Judge Friendly discussed the point in Chemical Bank v. Arthur Andersen & Co., 726 F.2d 930 (2d Cir.), cert. denied, 469 U.S. 884, 105 S.Ct. 253, 83 L.Ed.2d 190 (1984), noting that the broad statements are typically made in cases like United States v. Newman, 664 F.2d 12, 18, judgment following remand aff’d by order, 722 F.2d 729 (2d Cir.), cert. denied, 464 U.S. 863, 104 S.Ct. 193, 78 L.Ed.2d 170 (1983), "where the connection was anything but tenuous,” Chemical Bank, 726 F.2d at 942, and went on to say that "[i]n cases near the borderline, courts have warned that ‘[i]t is important that the standard be fleshed out by a cautious case-by-case approach,’ ” [citing cases], and that ‘‘[w]e ourselves have stated that Superintendent of Insurance 'pushed the perimeters rather far’, IIT v.
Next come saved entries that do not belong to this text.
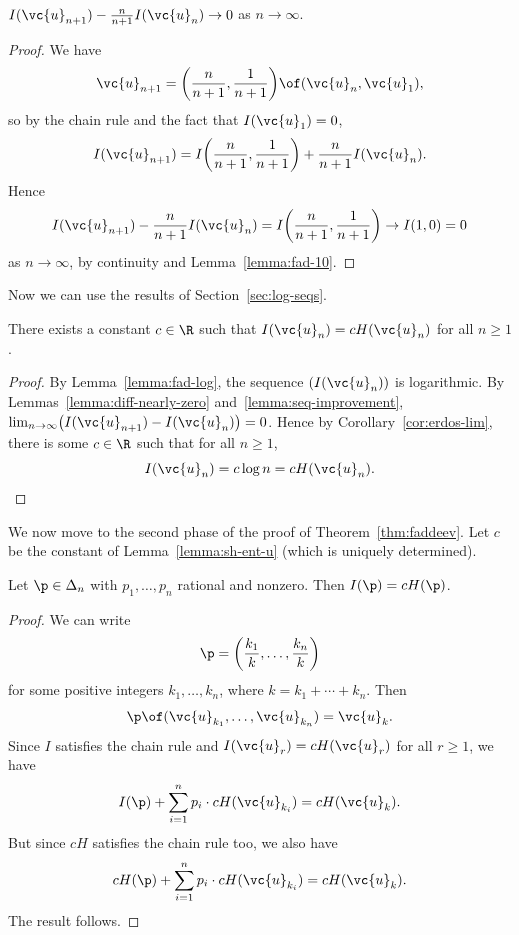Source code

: \begin{lemma}
$I(\vc{u}_{n + 1}) - \tfrac{n}{n + 1} I(\vc{u}_n) \to 0$ as $n \to \infty$.
\end{lemma}

\begin{proof}
We have
\[
\vc{u}_{n + 1} 
=
\biggl( \frac{n}{n + 1}, \frac{1}{n + 1} \biggr) \of (\vc{u}_n, \vc{u}_1),
\]
so by the chain rule and the fact that $I(\vc{u}_1) = 0$,
\[
I(\vc{u}_{n + 1})
=
I\biggl( \frac{n}{n + 1}, \frac{1}{n + 1} \biggr)
+
\frac{n}{n + 1} I(\vc{u}_n).
\]
Hence
\[
I(\vc{u}_{n + 1}) - \frac{n}{n + 1} I(\vc{u}_n)
=
I\biggl( \frac{n}{n + 1}, \frac{1}{n + 1} \biggr)
\to 
I(1, 0)
=
0
\]
as $n \to \infty$, by continuity and Lemma~\ref{lemma:fad-10}.
\end{proof}

Now we can use the results of Section~\ref{sec:log-seqs}.

\begin{lemma}
There exists a constant $c \in \R$ such that $I(\vc{u}_n) = cH(\vc{u}_n)$
for all $n \geq 1$.
\end{lemma}

\begin{proof}
By Lemma~\ref{lemma:fad-log}, the sequence
$(I(\vc{u}_n))$ is logarithmic.  By Lemmas~\ref{lemma:diff-nearly-zero}
and~\ref{lemma:seq-improvement}, $\lim_{n \to \infty} \bigl( I(\vc{u}_{n +
  1}) - I(\vc{u}_n)\bigr) = 0$.  Hence by Corollary~\ref{cor:erdos-lim},
there is some $c \in \R$ such that for all $n \geq 1$,
\[
I(\vc{u}_n) 
=
c \log n
=
c H(\vc{u}_n).
\]
\end{proof}

We now move to the second phase of the proof of Theorem~\ref{thm:faddeev}.
Let $c$ be the constant of Lemma~\ref{lemma:sh-ent-u} (which is uniquely
determined).  

\begin{lemma}
Let $\p \in \Delta_n$ with $p_1, \ldots, p_n$ rational and nonzero.  Then
$I(\p) = cH(\p)$. 
\end{lemma}

\begin{proof}
We can write 
\[
\p = \biggl( \frac{k_1}{k}, \ldots, \frac{k_n}{k} \biggr)
\]
for some positive integers $k_1, \ldots, k_n$, where $k = k_1 + \cdots +
k_n$.  Then
\[
\p \of (\vc{u}_{k_1}, \ldots, \vc{u}_{k_n}) = \vc{u}_k.
\]
Since $I$ satisfies the chain rule and $I(\vc{u}_r) = cH(\vc{u}_r)$ for
all $r \geq 1$, we have
\[
I(\p) + \sum_{i = 1}^n p_i \cdot cH(\vc{u}_{k_i}) = cH(\vc{u}_k).
\]
But since $cH$ satisfies the chain rule too, we also have
\[
cH(\p) + \sum_{i = 1}^n p_i \cdot cH(\vc{u}_{k_i}) = cH(\vc{u}_k).
\]
The result follows.
\end{proof}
Vencap, Ltd., 519 F.2d 1001, 1014 n. 26 (2d Cir.1975).’’ Id. at 942-43. See also C. Edward Fletcher, The “In Connection With” Requirement of Rule lob-5, 16 Pepp.L.Rev. 913 (1989) (arguing that the analysis of the "in connection with" requirement should vary with the factual characteristics of the claim).

. It has since been generally established that reckless, as well as deliberate, misleading statements may give rise to a 10b-5 claim. E.g., Sirota v. Solitron Devices, Inc., 673 F.2d 566, 575 (2d Cir.) (though reserving question of whether recklessness suffices for aiders and abettors), cert. denied, 459 U.S. 838, 103 S.Ct. 86, 74 L.Ed.2d 80, and cert. denied, 459 U.S. 908, 103 S.Ct. 213, 74 L.Ed.2d 170 (1982); IIT, an Int’l Investment Trust v. Cornfeld, 619 F.2d 909, 923 (2d Cir.1980).

. For example, the issue of liability for “soft information," such as projections, will be involved. While the information here is not as "soft” as that in, e.g., Zerman v. Ball, 735 F.2d 15 (2d Cir.1984) ("When E.F. Hutton Talks, People Listen” and puffery that a bond was "marvelous”), exactly what constitutes recklessness in forming an opinion may be somewhat different from what constitutes recklessness in making an independently verifiable factual statement. See, e.g., Eisenberg v. Gagnon, 766 F.2d 770, 776 (3d Cir.), cert. denied, 474 U.S. 946, 106 S.Ct. 342, 343, 88 L.Ed.2d 290 (1985), citing Chris-Craft Indus. v. Piper Aircraft Corp., 480 F.2d 341, 363-64 (2d Cir.) (prediction issued without a genuine belief or reasonable basis violates prohibition on fraud), cert. denied, 414 U.S. 910, 94 S.Ct. 231, 232, 38 L.Ed.2d 148 and cert. denied, 414 U.S. 924, 94 S.Ct. 234, 38 L.Ed.2d 158 (1973). See also Goldman v. Belden, 754 F.2d 1059, 1068-69 (2d Cir.1985) (identifying factual components of overly optimistic forecasts).

. The 9th Circuit has stated that “[t]he touch test ... is nothing more than a restatement of the 'in connection with' test.” In re Financial Corp. of America Shareholder Litig., 796 F.2d 1126, 1130 (9th Cir.1986), citing Louis Loss, Fundamentals of Securities Regulation 903-04 (1983). Indeed, the term seems chosen more to highlight the breadth the case advocated in interpreting the requirement than to provide a new test for the applicability of the Rule.

. This analysis should be read in light of the Supreme Court's subsequent determination, in Ernst & Ernst v. Hochfelder, 425 U.S. 185, 96 S.Ct. 1375, 47 L.Ed.2d 668 (1976), that scienter is an element of Rule 10b-5 violations.

. See Black, supra note 2, and Fletcher, supra note 2, for discussions of the range of factual settings in which the "in connection with” requirement has posed problems. As Professor Fletcher has suggested, “[o]ne of the main causes of confusion when interpreting the ‘in connection with’ requirement is the explosive growth of 10b-5 to cover vastly different types of transactions. As a result, the requirement also comes under analysis in a wide variety of situations." Fletcher at 929.